#### DATA LISTING ####

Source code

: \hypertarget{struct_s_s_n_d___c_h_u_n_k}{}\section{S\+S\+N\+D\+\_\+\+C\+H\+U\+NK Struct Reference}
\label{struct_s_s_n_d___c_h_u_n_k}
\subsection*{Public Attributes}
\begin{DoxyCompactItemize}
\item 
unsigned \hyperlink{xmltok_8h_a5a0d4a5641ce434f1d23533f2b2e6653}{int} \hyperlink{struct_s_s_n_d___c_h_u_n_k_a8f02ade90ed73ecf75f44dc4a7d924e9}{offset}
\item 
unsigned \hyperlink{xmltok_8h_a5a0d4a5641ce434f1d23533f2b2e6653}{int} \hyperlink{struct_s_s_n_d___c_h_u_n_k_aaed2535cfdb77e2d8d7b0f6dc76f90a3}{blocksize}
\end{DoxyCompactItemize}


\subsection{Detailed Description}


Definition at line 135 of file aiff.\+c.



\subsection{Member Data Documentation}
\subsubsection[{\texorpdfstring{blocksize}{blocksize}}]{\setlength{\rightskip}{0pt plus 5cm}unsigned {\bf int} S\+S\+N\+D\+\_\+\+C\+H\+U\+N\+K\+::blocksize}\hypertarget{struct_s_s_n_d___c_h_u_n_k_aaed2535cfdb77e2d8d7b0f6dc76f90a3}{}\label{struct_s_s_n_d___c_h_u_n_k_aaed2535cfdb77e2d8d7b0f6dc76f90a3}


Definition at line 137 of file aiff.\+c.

####

* PROBLEM: Begin at the line containing "Definition at line 135 of file aiff.\+c." and reproduce each line through the end of the records above.

* EXERCISE RESPONSE:
Definition at line 135 of file aiff.\+c.



\subsection{Member Data Documentation}
\subsubsection[{\texorpdfstring{blocksize}{blocksize}}]{\setlength{\rightskip}{0pt plus 5cm}unsigned {\bf int} S\+S\+N\+D\+\_\+\+C\+H\+U\+N\+K\+::blocksize}\hypertarget{struct_s_s_n_d___c_h_u_n_k_aaed2535cfdb77e2d8d7b0f6dc76f90a3}{}\label{struct_s_s_n_d___c_h_u_n_k_aaed2535cfdb77e2d8d7b0f6dc76f90a3}


Definition at line 137 of file aiff.\+c.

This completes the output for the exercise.